Green hydrogen plant to decarbonize UK’s largest freight port
- The company will invest some 170 million euros in this facility, which will supply clean hydrogen to vehicles and machinery at the port of Felixtowe (England)
- The plant, which will be operational in 2026, will produce 14,000 tonnes of renewable H2 per year in the first phase and may double its capacity in the future
The Iberdrola group is planning to build a large green hydrogen plant at the port of Felixtowe (England) which, with an investment of some €170 million (£150 million), will contribute to the decarbonisation of the largest freight port in the United Kingdom.
The facility, which will be operational in 2026, will, in a first phase, have the capacity to produce 14,000 tonnes per year of renewable H2, which can be doubled in the future. The plant will supply hydrogen to vehicles and machinery used by the port and will be capable of fuelling up to 1,300 green hydrogen trucks. It will also be used to provide clean fuel for trains transporting goods to the port.

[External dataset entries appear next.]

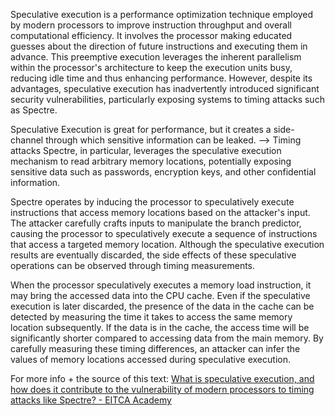 Speculative execution is a performance optimization technique employed by modern processors to improve instruction throughput and overall computational efficiency. It involves the processor making educated guesses about the direction of future instructions and executing them in advance. This preemptive execution leverages the inherent parallelism within the processor's architecture to keep the execution units busy, reducing idle time and thus enhancing performance. However, despite its advantages, speculative execution has inadvertently introduced significant security vulnerabilities, particularly exposing systems to timing attacks such as Spectre.

Speculative Execution is great for performance, but it creates a side-channel through which sensitive information can be leaked. --> Timing attacks 
Spectre, in particular, leverages the speculative execution mechanism to read arbitrary memory locations, potentially exposing sensitive data such as passwords, encryption keys, and other confidential information.

Spectre operates by inducing the processor to speculatively execute instructions that access memory locations based on the attacker's input. The attacker carefully crafts inputs to manipulate the branch predictor, causing the processor to speculatively execute a sequence of instructions that access a targeted memory location. Although the speculative execution results are eventually discarded, the side effects of these speculative operations can be observed through timing measurements.

When the processor speculatively executes a memory load instruction, it may bring the accessed data into the CPU cache. Even if the speculative execution is later discarded, the presence of the data in the cache can be detected by measuring the time it takes to access the same memory location subsequently. If the data is in the cache, the access time will be significantly shorter compared to accessing data from the main memory. By carefully measuring these timing differences, an attacker can infer the values of memory locations accessed during speculative execution.

For more info + the source of this text: [What is speculative execution, and how does it contribute to the vulnerability of modern processors to timing attacks like Spectre? - EITCA Academy](https://eitca.org/cybersecurity/eitc-is-acss-advanced-computer-systems-security/timing-attacks/cpu-timing-attacks/examination-review-cpu-timing-attacks/what-is-speculative-execution-and-how-does-it-contribute-to-the-vulnerability-of-modern-processors-to-timing-attacks-like-spectre/)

It will also have the potential to be used for the production of green ammonia or ethanol, which could provide clean fuels for shipping and create opportunities for export to other international markets.
The project – to be developed by ScottishPower, the group’s UK subsidiary, together with Hutchison Ports – is expected to be located on brownfield land within the port, similar in size to a football pitch.
The green hydrogen will be produced through an electrolyser that splits water into hydrogen and oxygen using electricity from renewable sources. The port of Felixtowe is located in the vicinity of the offshore wind farms that Iberdrola is developing in British North Sea waters. The company has already commissioned the 714 megawatt (MW) East Anglia ONE in this area and plans to build the East Anglia Hub offshore wind macro-complex, which will bring together three projects with a total installed capacity of 2,900 MW: East Anglia ONE North, East Anglia TWO and East Anglia THREE.
DRIVER OF MAJOR GREEN HYDROGEN PROJECTS
The Iberdrola group is currently promoting the main green hydrogen projects in the United Kingdom, to which the plant at the port of Felixtowe has now been added.
In partnership with Storegga, the company will develop a project in Comarty, north of Inverness, which will enable the decarbonisation of distillery heating processes. In the first phase, which will come on stream from 2024, it will produce up to 4,000 tonnes per year, with the potential to expand to a total of 20,000 tonnes in the future.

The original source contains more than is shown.